Welcome to TNW Basics, a collection of tips, tricks, guides, and advice on how to easily get the most out of your gadgets, apps, and other stuff.

One of the best parts of buying an ebook from Amazon is the syncing. You can read on your Kindle Paperwhite, then open the Kindle app on your phone and pick-up exactly where you left off. It’s what digital reading should be all about.

I thought this synchronization was only possible with ebooks you actually bought from the Kindle store, but I’m happy to admit I was wrong – you can do this with almost any ebook, whether you got it from Amazon or not.

So, in this piece we’re going to show you how to simply send a single ebook to multiple Kindle devices and apps, so you can read it seamlessly. Strap yourself in!

Step #1: Make sure the file’s in the right format

So, let’s say you have an ebook, paper, or document you picked up from somewhere else other than Amazon. The first thing you need to do is make sure your file is compatible with the Kindle ecosystem.

Currently, this process supports the following files:

  • Microsoft Word (.DOC, .DOCX)
  • HTML (.HTML, .HTM)
  • RTF (.RTF)
  • JPEG (.JPEG, .JPG)
  • Kindle Format (.MOBI, .AZW)
  • GIF (.GIF)
  • PNG (.PNG)
  • BMP (.BMP)
  • PDF (.PDF)

If the document you’re sending isn’t one of these, then look into converting it. If you’ve got a different ebook format (like .EPUB), Calibre will be able to help you change it into something Kindle friendly.

Step #2: Find out your Kindle devices’ email addresses

Here’s a cool part – you can literally email files to your Kindle devices. Just a note, before you do this make sure you’ve downloaded the Kindle app on whatever hardware you’d like to send your ebooks tto.

Once you’ve done this, head here on Amazon’s website (the “Manage Your Content And Devices” part of the site). Then, click preferences on the menu at the top:

That bit right there.

Then scroll further down until you see “Personal Document Settings.” Click and expand on that section and should see an array of device names and email addresses. Much like this:

No, you’re not getting hold of my device names and emails.

Make a note of the specific devices you want to send the ebook to.

Step #3: Add the email address you’re going to send the ebook from

In the same “Personal Document Settings” section you should see this:

Nope, blocked out those email addresses too.

Underneath this specific part there’s an option to add the email you’ll send the the ebooks or documents from. So add your email there, yeah?

Step #4: Turn on device synchronization

In the same “Preferences” section look for this menu:

And make sure it’s turned on!

Step #5: Email your Kindle devices the file

This is the easy bit. First, open a new email on the account you added to the approved list. Then, put in the email addresses associated with your preferred Kindle devices (say, a Paperwhite and your Android device). Finally, attach the file to the email and hit send!

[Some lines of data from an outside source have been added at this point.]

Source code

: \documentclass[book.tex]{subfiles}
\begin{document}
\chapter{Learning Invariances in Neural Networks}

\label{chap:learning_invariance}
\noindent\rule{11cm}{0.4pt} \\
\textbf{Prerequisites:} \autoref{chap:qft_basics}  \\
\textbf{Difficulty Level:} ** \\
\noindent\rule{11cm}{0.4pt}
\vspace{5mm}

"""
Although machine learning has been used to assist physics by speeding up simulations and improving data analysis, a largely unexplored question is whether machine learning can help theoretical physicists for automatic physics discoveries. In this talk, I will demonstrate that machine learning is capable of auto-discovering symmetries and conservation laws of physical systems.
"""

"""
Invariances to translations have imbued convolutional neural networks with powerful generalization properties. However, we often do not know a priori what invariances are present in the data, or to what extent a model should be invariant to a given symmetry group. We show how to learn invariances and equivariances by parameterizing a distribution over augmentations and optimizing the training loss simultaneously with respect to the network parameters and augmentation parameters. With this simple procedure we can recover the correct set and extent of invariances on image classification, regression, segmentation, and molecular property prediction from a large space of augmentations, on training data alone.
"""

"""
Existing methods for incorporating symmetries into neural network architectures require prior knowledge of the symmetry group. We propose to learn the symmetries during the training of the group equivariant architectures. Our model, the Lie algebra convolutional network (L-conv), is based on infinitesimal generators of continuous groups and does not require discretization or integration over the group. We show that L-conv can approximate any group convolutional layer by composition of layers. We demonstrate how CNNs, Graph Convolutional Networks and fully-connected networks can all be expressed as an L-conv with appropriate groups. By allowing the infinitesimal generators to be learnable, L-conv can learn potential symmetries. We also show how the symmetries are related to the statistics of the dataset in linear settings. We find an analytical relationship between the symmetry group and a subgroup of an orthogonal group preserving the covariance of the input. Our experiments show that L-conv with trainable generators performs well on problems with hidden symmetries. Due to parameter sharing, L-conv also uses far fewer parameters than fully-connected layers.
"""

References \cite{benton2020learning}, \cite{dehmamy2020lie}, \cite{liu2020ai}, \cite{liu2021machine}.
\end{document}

The ebook will appear on all your specified devices shortly. If you flick through a few pages on a Paperwhite, then open the Kindle app on a phone, it’ll show you a notification like this:

Click “yes” and the app will bring you right where you want to be, so you can continue reading seamlessly. Poetry in motion.

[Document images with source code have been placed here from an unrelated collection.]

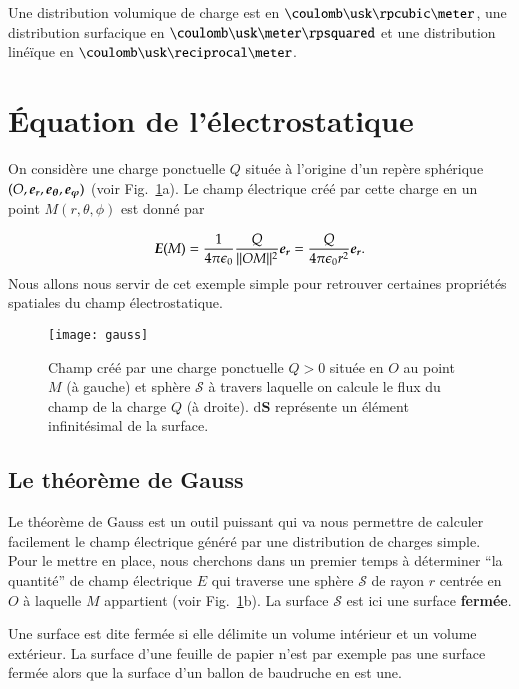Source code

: \begin{attention}
	Une distribution volumique de charge est en $\coulomb \usk \rpcubic \meter$,
	une distribution surfacique en $\coulomb \usk \meter \rpsquared$
	et une distribution linéïque en $\coulomb \usk \reciprocal \meter$.
\end{attention}

\section{Équation de l'électrostatique}
On considère une charge ponctuelle $Q$ située à l'origine d'un repère sphérique
$(O, \er, \etheta, \ephi)$ (voir Fig.~\ref{fig:gauss}a). Le champ électrique créé 
par cette charge en 
un point $M(r, \theta, \phi)$ est donné par

\begin{equation*}
	\vece(M) = \pieps \dfrac{Q}{||OM||^2}\er 
	         = \dfrac{Q}{4\pi\epsilon_0 r^2}\er.
\end{equation*}
Nous allons nous servir de cet exemple simple pour retrouver certaines propriétés
spatiales du champ électrostatique.

\begin{figure}
	\centering
	\texttt{[image: gauss]}
	\caption{Champ créé par une charge ponctuelle $Q > 0$ située en 
		 $O$ au point $M$ (à gauche) et sphère $\mathcal{S}$ à travers
	 	 laquelle on calcule le flux du champ de la charge $Q$ (à droite).
	         $\mathrm{d}\mathbf{S}$ représente un élément infinitésimal 
	 	 de la surface.}%
	\label{fig:gauss}
\end{figure}

\subsection{Le théorème de Gauss}
\label{sec:gauss}
Le théorème de Gauss est un outil puissant qui va nous permettre de calculer
facilement le champ électrique généré par une distribution de charges simple.
Pour le mettre en place, nous
cherchons dans un premier temps à déterminer ``la quantité'' de champ électrique 
$E$ qui traverse une
sphère $\mathcal{S}$ de rayon $r$ centrée en $O$ à laquelle $M$ 
appartient (voir Fig.~\ref{fig:gauss}b). 
La surface $\mathcal{S}$ est ici une surface \textbf{fermée}.

\begin{defn}
	Une surface est dite fermée si elle délimite un volume intérieur 
	et un volume extérieur. La surface d'une feuille de papier n'est par 
	exemple pas une surface fermée alors que la surface d'un ballon de baudruche
	en est une.
\end{defn}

There you have it! This little trick to get external ebooks on multiple Kindle devices and apps will make your digital reading experience better than ever. If you’re more interested in managing a full library of non-Amazon ebooks, you should check out the aforementioned Calibre. From that app you’ll be able to properly tag, manage, and send ebooks to your Kindle devices. This works with a similar method to the above, but you just have to add the Calibre app‘s email address to the approved list.

If you don’t have a Kindle? Well, can we recommend the new Paperwhite? It’s a magnificent device, one we’ve recommended before.

Anyway, hope these tips helped and that you never lose your place in a book again.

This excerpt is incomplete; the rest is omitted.